Haringhata is a town and a municipality of the Nadia district in the Indian state of West Bengal.

Geography

Location
Haringhata is located at . It has an average elevation of 10 metres (33 feet).

Municipality
Haringhata, earlier a census town, was created a municipality in 2015.

Area overview
Nadia district is part of the large alluvial plain formed by the Ganges-Bhagirathi system. The Kalyani subdivision has the Bhagirathi/ Hooghly on the west. Topographically, Kalyani subdivision is a part of the Ranaghat-Chakdaha Plain, the low-lying area found in the south-eastern part of the district. The smallest subdivision in the district, area-wise, has the highest level of urbanisation in the district. 76.73% of the population lives in urban areas and 23.27% lives in the  rural areas.

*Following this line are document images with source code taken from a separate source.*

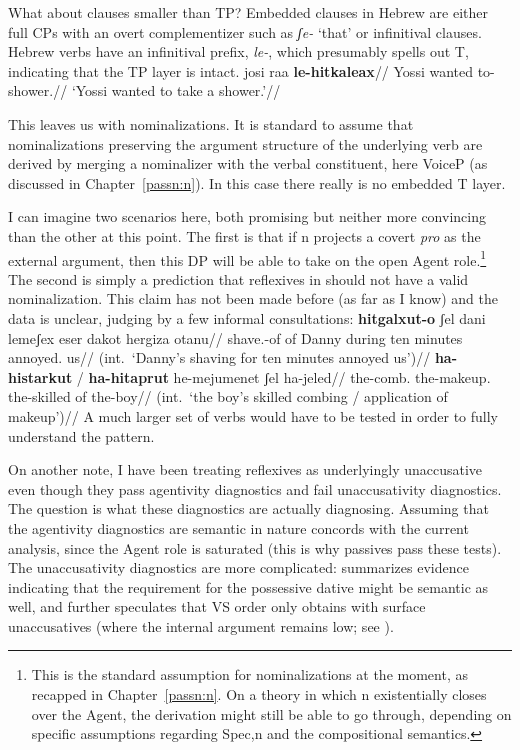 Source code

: What about clauses smaller than TP? Embedded clauses in Hebrew are either full CPs with an overt complementizer such as \emph{ʃe-} `that' or infinitival clauses. Hebrew verbs have an infinitival prefix, \emph{le-}, which presumably spells out T, indicating that the TP layer is intact.
\ex
	\begingl
	\gla josi ra{\ts}a \textbf{le-hitkaleax}//
	\glb Yossi wanted to-shower.//
	\glft `Yossi wanted to take a shower.'//
	\endgl
\xe

This leaves us with nominalizations. It is standard to assume that nominalizations preserving the argument structure of the underlying verb are derived by merging a nominalizer with the verbal constituent, here VoiceP (as discussed in Chapter~\ref{passn:n}). In this case there really is no embedded T layer.

I can imagine two scenarios here, both promising but neither more convincing than the other at this point. The first is that if n projects a covert \emph{pro} as the external argument, then this DP will be able to take on the open Agent role.\footnote{This is the standard assumption for nominalizations at the moment, as recapped in Chapter~\ref{passn:n}. On a theory in which n existentially closes over the Agent, the derivation might still be able to go through, depending on specific assumptions regarding Spec,n and the compositional semantics.} The second is simply a prediction that reflexives in {\thit} should not have a valid nominalization. This claim has not been made before (as far as I know) and the data is unclear, judging by a few informal consultations:
\pex
	\a \ljudge{\%} \begingl
		\gla \textbf{hitgalxut-o} ʃel dani lemeʃex eser dakot hergiza otanu//
		\glb shave.-of of Danny during ten minutes annoyed. us//
		\glft (int.~`Danny's shaving for ten minutes annoyed us')//
	\endgl
	\a \ljudge{\%} \begingl
		\gla \textbf{ha-histarkut} / \textbf{ha-hitaprut} he-mejumenet ʃel ha-jeled//
		\glb the-comb. {} the-makeup. the-skilled of the-boy//
		\glft (int.~`the boy's skilled combing / application of makeup')//
	\endgl
\xe 
A much larger set of verbs would have to be tested in order to fully understand the pattern.

On another note, I have been treating reflexives as underlyingly unaccusative even though they pass agentivity diagnostics and fail unaccusativity diagnostics. The question is what these diagnostics are actually diagnosing. Assuming that the agentivity diagnostics are semantic in nature concords with the current analysis, since the Agent role is saturated (this is why passives pass these tests). The unaccusativity diagnostics are more complicated: \cite{kastner17gjgl} summarizes evidence indicating that the requirement for the possessive dative might be semantic as well, and further speculates that VS order only obtains with surface unaccusatives (where the internal argument remains low; see \citealt{unaccusativity95}).

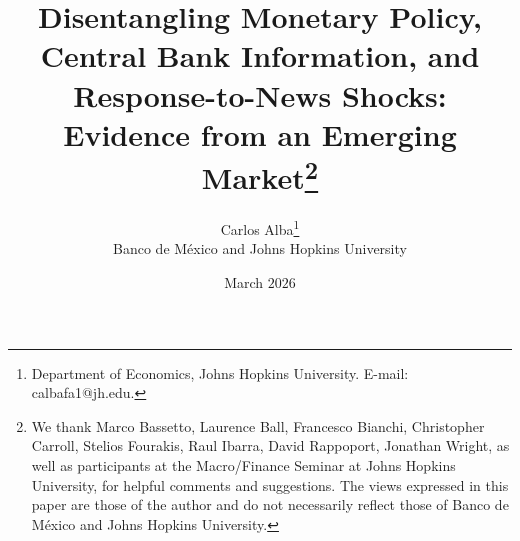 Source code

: \documentclass[12pt, reqno]{article}
\begin{document}
\title{\vspace{-3.5cm}Disentangling Monetary Policy, Central Bank Information, and Response-to-News Shocks: Evidence from an Emerging Market\footnote{We thank Marco Bassetto, Laurence Ball, Francesco Bianchi, Christopher Carroll, Stelios Fourakis, Raul Ibarra, David Rappoport, Jonathan Wright, as well as participants at the Macro/Finance Seminar at Johns Hopkins University, for helpful comments and suggestions. The views expressed in this paper are those of the author and do not necessarily reflect those of Banco de México and Johns Hopkins University.}}

\author{{{Carlos Alba}\footnote{Department of Economics, Johns Hopkins University. E-mail: calbafa1@jh.edu.}}
\\
{\small{Banco de México and Johns Hopkins University}}}



\date{March $2026$} \maketitle
\vspace{-1cm}
\end{document}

Note: The map alongside presents some of the notable locations in the subdivision. All places marked in the map are linked in the larger full screen map. All the four subdivisions are presented with maps on the same scale – the size of the maps vary as per the area of the subdivision.

Civic administration

Police station
Haringhata police station has jurisdiction over Haringhata CD block. The total area covered by the police station is 170 km2 and the population covered is 229,825 (2001 census).

Demographics
According to the 2011 Census of India, Haringhata had a total population of 3,989, of which 1,971 (49%) were males and 2,018 (51%) were females. Population in the age range 0–6 years was 465. The total number of literate persons in Haringhata was 2,766 (78.49% of the population over 6 years).

Economy 
The Reliance group have  evinced interest in the Haringhata Dairy. They have plans to enter the food business.  Consultants have recommended that four government dairies be placed in the joint sector.

Education 
Bidhan Chandra Krishi Viswa Vidyalaya is located at Mohanpur, Haringhata.
West Bengal University Of Animal And Fishery Sciences is located at Mohanpur, Haringhata.
 Indian Institute of Science Education and Research, Kolkata, a scientific research institution, has built its permanent campus in Haringhata.
Haringhata Mahavidyalaya was established at Haringhata in 1986. Affiliated to the University of Kalyani, it offers honours courses in Bengali, English, geography, education, history, political science and accountancy.
 Maulana Abul Kalam Azad University of Technology is building its campus there.
 Barajaguli Gopal Academy, the most traditional century-old school in the area.